* [Assignment] The answer should contain every entry below, copied exactly.

* [Exercise input]
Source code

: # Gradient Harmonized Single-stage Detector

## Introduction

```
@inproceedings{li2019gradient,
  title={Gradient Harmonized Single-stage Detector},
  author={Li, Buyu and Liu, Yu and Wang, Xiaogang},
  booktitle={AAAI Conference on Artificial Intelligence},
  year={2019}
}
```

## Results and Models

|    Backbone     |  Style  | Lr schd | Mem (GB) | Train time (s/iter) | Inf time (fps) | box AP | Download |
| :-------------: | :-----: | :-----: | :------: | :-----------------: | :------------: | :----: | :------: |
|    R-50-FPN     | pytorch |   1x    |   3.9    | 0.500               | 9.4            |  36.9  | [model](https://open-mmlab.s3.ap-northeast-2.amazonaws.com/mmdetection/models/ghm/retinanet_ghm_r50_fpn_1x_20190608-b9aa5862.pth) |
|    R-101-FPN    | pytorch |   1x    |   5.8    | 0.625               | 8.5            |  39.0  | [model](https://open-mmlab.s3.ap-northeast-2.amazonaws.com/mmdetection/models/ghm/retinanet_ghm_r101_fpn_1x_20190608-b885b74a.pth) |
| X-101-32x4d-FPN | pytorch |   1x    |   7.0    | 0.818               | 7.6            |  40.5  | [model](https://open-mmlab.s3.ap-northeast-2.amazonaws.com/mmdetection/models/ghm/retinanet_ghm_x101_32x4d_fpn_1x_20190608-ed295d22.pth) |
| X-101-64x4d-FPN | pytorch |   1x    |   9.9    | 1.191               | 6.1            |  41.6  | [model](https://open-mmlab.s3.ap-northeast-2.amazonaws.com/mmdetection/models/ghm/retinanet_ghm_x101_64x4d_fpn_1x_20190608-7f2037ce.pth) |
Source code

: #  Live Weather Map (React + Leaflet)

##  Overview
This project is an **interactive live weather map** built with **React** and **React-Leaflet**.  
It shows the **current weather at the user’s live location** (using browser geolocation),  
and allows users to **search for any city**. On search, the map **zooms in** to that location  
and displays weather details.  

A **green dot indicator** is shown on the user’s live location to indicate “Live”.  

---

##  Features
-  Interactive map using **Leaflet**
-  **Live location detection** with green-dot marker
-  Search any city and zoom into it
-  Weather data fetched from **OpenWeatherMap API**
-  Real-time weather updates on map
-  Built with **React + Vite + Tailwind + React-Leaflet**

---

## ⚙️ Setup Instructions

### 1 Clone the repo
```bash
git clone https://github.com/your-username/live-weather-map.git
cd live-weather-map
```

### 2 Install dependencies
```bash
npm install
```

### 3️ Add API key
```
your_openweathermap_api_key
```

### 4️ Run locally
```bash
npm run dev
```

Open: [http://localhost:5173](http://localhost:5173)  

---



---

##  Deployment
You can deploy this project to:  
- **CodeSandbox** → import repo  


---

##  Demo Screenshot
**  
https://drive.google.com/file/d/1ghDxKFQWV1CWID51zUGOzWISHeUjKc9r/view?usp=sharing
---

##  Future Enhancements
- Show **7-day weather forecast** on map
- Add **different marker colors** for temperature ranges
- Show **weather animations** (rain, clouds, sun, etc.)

* [Problem solution]
Source code

: # Gradient Harmonized Single-stage Detector

## Introduction

```
@inproceedings{li2019gradient,
  title={Gradient Harmonized Single-stage Detector},
  author={Li, Buyu and Liu, Yu and Wang, Xiaogang},
  booktitle={AAAI Conference on Artificial Intelligence},
  year={2019}
}
```

## Results and Models

|    Backbone     |  Style  | Lr schd | Mem (GB) | Train time (s/iter) | Inf time (fps) | box AP | Download |
| :-------------: | :-----: | :-----: | :------: | :-----------------: | :------------: | :----: | :------: |
|    R-50-FPN     | pytorch |   1x    |   3.9    | 0.500               | 9.4            |  36.9  | [model](https://open-mmlab.s3.ap-northeast-2.amazonaws.com/mmdetection/models/ghm/retinanet_ghm_r50_fpn_1x_20190608-b9aa5862.pth) |
|    R-101-FPN    | pytorch |   1x    |   5.8    | 0.625               | 8.5            |  39.0  | [model](https://open-mmlab.s3.ap-northeast-2.amazonaws.com/mmdetection/models/ghm/retinanet_ghm_r101_fpn_1x_20190608-b885b74a.pth) |
| X-101-32x4d-FPN | pytorch |   1x    |   7.0    | 0.818               | 7.6            |  40.5  | [model](https://open-mmlab.s3.ap-northeast-2.amazonaws.com/mmdetection/models/ghm/retinanet_ghm_x101_32x4d_fpn_1x_20190608-ed295d22.pth) |
| X-101-64x4d-FPN | pytorch |   1x    |   9.9    | 1.191               | 6.1            |  41.6  | [model](https://open-mmlab.s3.ap-northeast-2.amazonaws.com/mmdetection/models/ghm/retinanet_ghm_x101_64x4d_fpn_1x_20190608-7f2037ce.pth) |
Source code

: #  Live Weather Map (React + Leaflet)

##  Overview
This project is an **interactive live weather map** built with **React** and **React-Leaflet**.  
It shows the **current weather at the user’s live location** (using browser geolocation),  
and allows users to **search for any city**. On search, the map **zooms in** to that location  
and displays weather details.  

A **green dot indicator** is shown on the user’s live location to indicate “Live”.  

---

##  Features
-  Interactive map using **Leaflet**
-  **Live location detection** with green-dot marker
-  Search any city and zoom into it
-  Weather data fetched from **OpenWeatherMap API**
-  Real-time weather updates on map
-  Built with **React + Vite + Tailwind + React-Leaflet**

---

## ⚙️ Setup Instructions

### 1 Clone the repo
```bash
git clone https://github.com/your-username/live-weather-map.git
cd live-weather-map
```

### 2 Install dependencies
```bash
npm install
```

### 3️ Add API key
```
your_openweathermap_api_key
```

### 4️ Run locally
```bash
npm run dev
```

Open: [http://localhost:5173](http://localhost:5173)  

---



---

##  Deployment
You can deploy this project to:  
- **CodeSandbox** → import repo  


---

##  Demo Screenshot
**  
https://drive.google.com/file/d/1ghDxKFQWV1CWID51zUGOzWISHeUjKc9r/view?usp=sharing
---

##  Future Enhancements
- Show **7-day weather forecast** on map
- Add **different marker colors** for temperature ranges
- Show **weather animations** (rain, clouds, sun, etc.)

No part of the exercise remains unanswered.